Model Risk in Machine Learning

By Peter Quell, Head of the Portfolio Analytics Team for Market and Credit Risk in the Risk Controlling Unit, DZ BANK 

Machine learning has permeated almost all areas in which inferences are drawn from data. The range of applications in the financial industry spans from credit rating and loan approval processes to automated trading, fraud prevention and anti-money laundering. Machine learning has demonstrated significant uplift in these business areas and its use will continue to be explored in the financial industry. What challenges and potential benefits will machine learning algorithms have for model risk management in banks and other financial institutions?

The foundation of every model risk management framework is the correct identification of the models in scope and their classification according to the intensity of model risk management activities required for each of them. Regarding the correct classification of machine learning models as such, two main changes can be observed:

Model identification process: On one hand, not all institutions have at their disposal an automatically updated model inventory and so there is reliance on punctual registration and verification processes. Due to the change from a stable number of models to a fast changing, unstable amount of machine learning models with short time-to-market requirements, more iterative and automatized processes will be required.

Model definition: On the other hand, the already often highly debated decision of whether certain algorithms should be considered a model becomes more complicated as machine learning models take less traditional forms. For example, chat-bots in the client service that propose certain products to customers based on their own criteria do not correspond at a first glance to the traditional idea of a model.

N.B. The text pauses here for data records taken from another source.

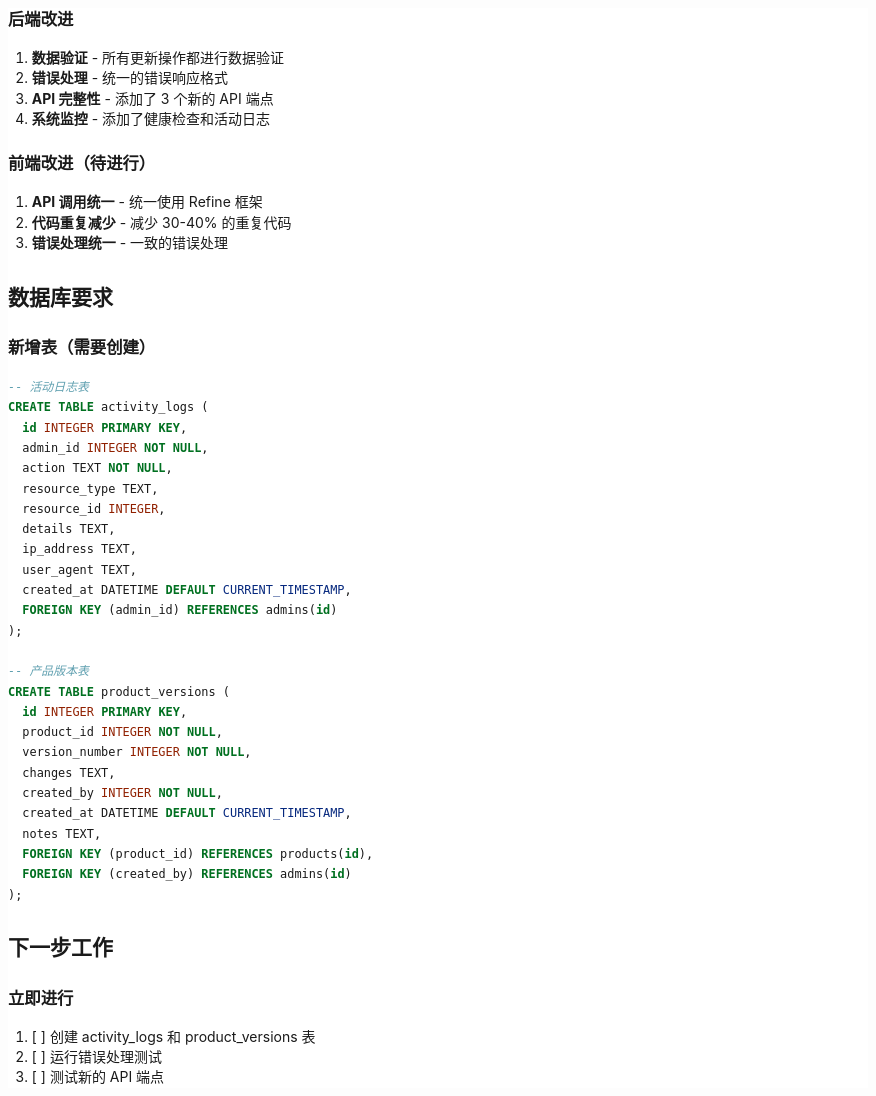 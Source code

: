 ### 后端改进
1. **数据验证** - 所有更新操作都进行数据验证
2. **错误处理** - 统一的错误响应格式
3. **API 完整性** - 添加了 3 个新的 API 端点
4. **系统监控** - 添加了健康检查和活动日志

### 前端改进（待进行）
1. **API 调用统一** - 统一使用 Refine 框架
2. **代码重复减少** - 减少 30-40% 的重复代码
3. **错误处理统一** - 一致的错误处理

## 数据库要求

### 新增表（需要创建）
```sql
-- 活动日志表
CREATE TABLE activity_logs (
  id INTEGER PRIMARY KEY,
  admin_id INTEGER NOT NULL,
  action TEXT NOT NULL,
  resource_type TEXT,
  resource_id INTEGER,
  details TEXT,
  ip_address TEXT,
  user_agent TEXT,
  created_at DATETIME DEFAULT CURRENT_TIMESTAMP,
  FOREIGN KEY (admin_id) REFERENCES admins(id)
);

-- 产品版本表
CREATE TABLE product_versions (
  id INTEGER PRIMARY KEY,
  product_id INTEGER NOT NULL,
  version_number INTEGER NOT NULL,
  changes TEXT,
  created_by INTEGER NOT NULL,
  created_at DATETIME DEFAULT CURRENT_TIMESTAMP,
  notes TEXT,
  FOREIGN KEY (product_id) REFERENCES products(id),
  FOREIGN KEY (created_by) REFERENCES admins(id)
);
```

## 下一步工作

### 立即进行
1. [ ] 创建 activity_logs 和 product_versions 表
2. [ ] 运行错误处理测试
3. [ ] 测试新的 API 端点
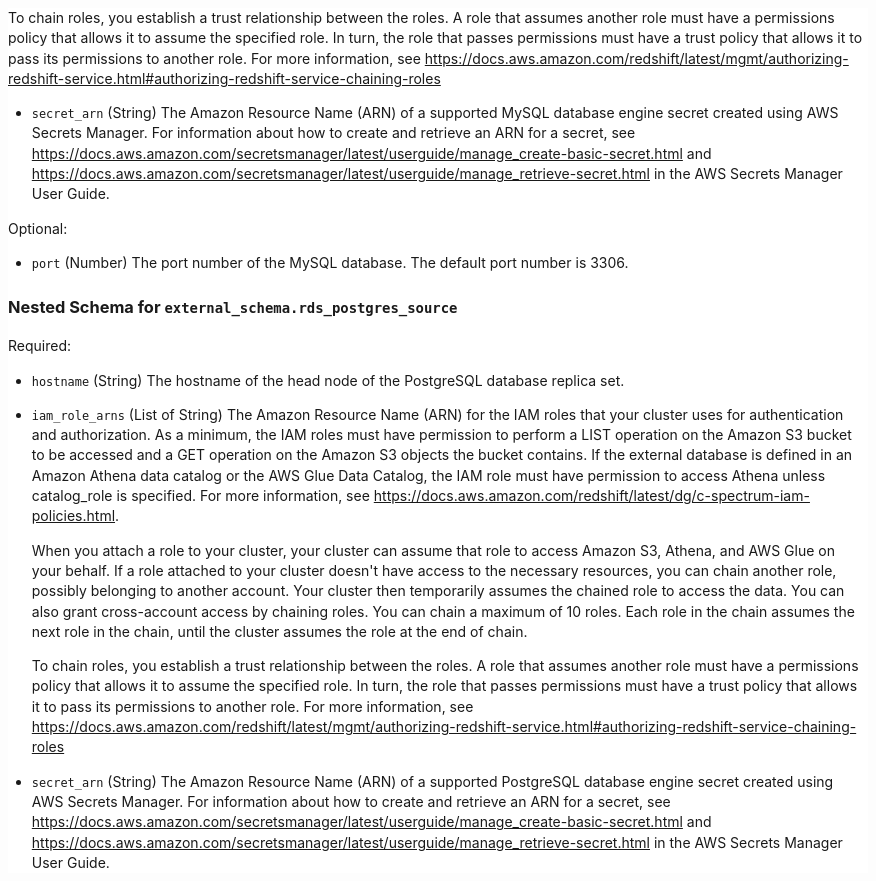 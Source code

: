   To chain roles, you establish a trust relationship between the roles. A role that assumes another role must have a permissions policy that allows it to assume the specified role.
	In turn, the role that passes permissions must have a trust policy that allows it to pass its permissions to another role.
	For more information, see https://docs.aws.amazon.com/redshift/latest/mgmt/authorizing-redshift-service.html#authorizing-redshift-service-chaining-roles
- `secret_arn` (String) The Amazon Resource Name (ARN) of a supported MySQL database engine secret created using AWS Secrets Manager.
	For information about how to create and retrieve an ARN for a secret, see https://docs.aws.amazon.com/secretsmanager/latest/userguide/manage_create-basic-secret.html
	and https://docs.aws.amazon.com/secretsmanager/latest/userguide/manage_retrieve-secret.html in the AWS Secrets Manager User Guide.

Optional:

- `port` (Number) The port number of the MySQL database. The default port number is 3306.


<a id="nestedblock--external_schema--rds_postgres_source"></a>
### Nested Schema for `external_schema.rds_postgres_source`

Required:

- `hostname` (String) The hostname of the head node of the PostgreSQL database replica set.
- `iam_role_arns` (List of String) The Amazon Resource Name (ARN) for the IAM roles that your cluster uses for authentication and authorization.
	As a minimum, the IAM roles must have permission to perform a LIST operation on the Amazon S3 bucket to be accessed and a GET operation on the Amazon S3 objects the bucket contains.
	If the external database is defined in an Amazon Athena data catalog or the AWS Glue Data Catalog, the IAM role must have permission to access Athena unless catalog_role is specified.
	For more information, see https://docs.aws.amazon.com/redshift/latest/dg/c-spectrum-iam-policies.html.

  When you attach a role to your cluster, your cluster can assume that role to access Amazon S3, Athena, and AWS Glue on your behalf.
	If a role attached to your cluster doesn't have access to the necessary resources, you can chain another role, possibly belonging to another account.
	Your cluster then temporarily assumes the chained role to access the data. You can also grant cross-account access by chaining roles.
	You can chain a maximum of 10 roles. Each role in the chain assumes the next role in the chain, until the cluster assumes the role at the end of chain.

  To chain roles, you establish a trust relationship between the roles. A role that assumes another role must have a permissions policy that allows it to assume the specified role.
	In turn, the role that passes permissions must have a trust policy that allows it to pass its permissions to another role.
	For more information, see https://docs.aws.amazon.com/redshift/latest/mgmt/authorizing-redshift-service.html#authorizing-redshift-service-chaining-roles
- `secret_arn` (String) The Amazon Resource Name (ARN) of a supported PostgreSQL database engine secret created using AWS Secrets Manager.
	For information about how to create and retrieve an ARN for a secret, see https://docs.aws.amazon.com/secretsmanager/latest/userguide/manage_create-basic-secret.html
	and https://docs.aws.amazon.com/secretsmanager/latest/userguide/manage_retrieve-secret.html in the AWS Secrets Manager User Guide.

Once the model is inventoried, the activities and effort required throughout the model lifecycle stages are determined. Banks aim at classifying model types into groups based on similarities to leverage synergies throughout the lifecycle. In the past, the resulting grouping of similar models in an inventory often resulted in quite intuitive groups based on the type of risk the models addressed (e.g., credit risk, market risk) and the high-level model type (e.g., PD, LGD). However, the wide range of different emerging machine learning technologies with multiple different formulations, applications and data usage might require a grouping based on different characteristics. Institutions should therefore extend their current model risk classification systems with additional attributes:

  • Complexity of methodology and design: The complexity of the model design becomes more relevant than ever. For machine learning models — which learn autonomously — new ways of comparing model complexity have to be found. This can encompass chosen methodologies that determine the level of interpretability or indicators of the level of transparency, such as the number of hidden layers or the number of (hyper) parameters.
  • Data usage: Data drives the complexity of the ML methodology and thus the difficulty in assessing the model components. Influencing factors to be evaluated are the volume of required data or number of data features, the complexity of data structures (e.g., unlabelled, metadata), the quality of data (e.g., poorly labelled, low quality or unstructured data) and whether there are variable interactions and transformations.
  • Output parameters: A further decisive factor is whether the model in question is based on supervised machine learning (with delimited output parameters) or unsupervised learning, in which there is no direct way to evaluate output accuracy (e.g., sentiment analysis, clusters, recommendations).
  • Model recalibration: An institution might determine if the model in question is static or requires continuous recalibrations. Thereby, the complexity varies depending on whether a potential recalibration of the model would require an entire redevelopment, or if the initial model structure might be maintained and only retraining the model with recent data would be required.
  • Testing and monitoring: The capacity to conduct effective challenge drives the model prioritization, including the availability of benchmark models, the availability of cross validation testing showing good performance, and parameter stability across the samples.

Some banks have already developed frameworks to deal with the model risks of machine learning applications, while other banks are still in the midst of soul searching for viable starting points. There definitely is a need to share emerging industry best practices and to develop a comprehensive framework to assess model risks in machine learning applications. As a starting point, there is a white paper on machine learning from the Model Risk Mangers’ International Association (mrmia.org).

Here are some thoughts on next steps to establish a successful model risk framework.

  • Begin with existing model risk frameworks. Even though machine learning introduces new challenges for model risk management, enhanced model risk frameworks should not start from scratch. Financial institutions and regulators have gained much experience in risk model validation in the last years that could serve as solid basis for model governance topics related to machine learning.
  • Consider the new role of data. The new paradigm states that machine learning is “model free”, and everything depends only on the data. Though that may not be literally true, the more important role of data needs to be addressed within model risk governance frameworks. The various forms of bias, overfitting, population drift and regime changes need to be considered.
  • Add new perspectives to your model inventory. When it comes to model risk classification, machine learning will increase the relevance of ethical aspects due to data bias, explainability of model results, and the role of the recalibration process. To facilitate a comprehensive model risk management framework, these attributes need to be integrated into the model inventory.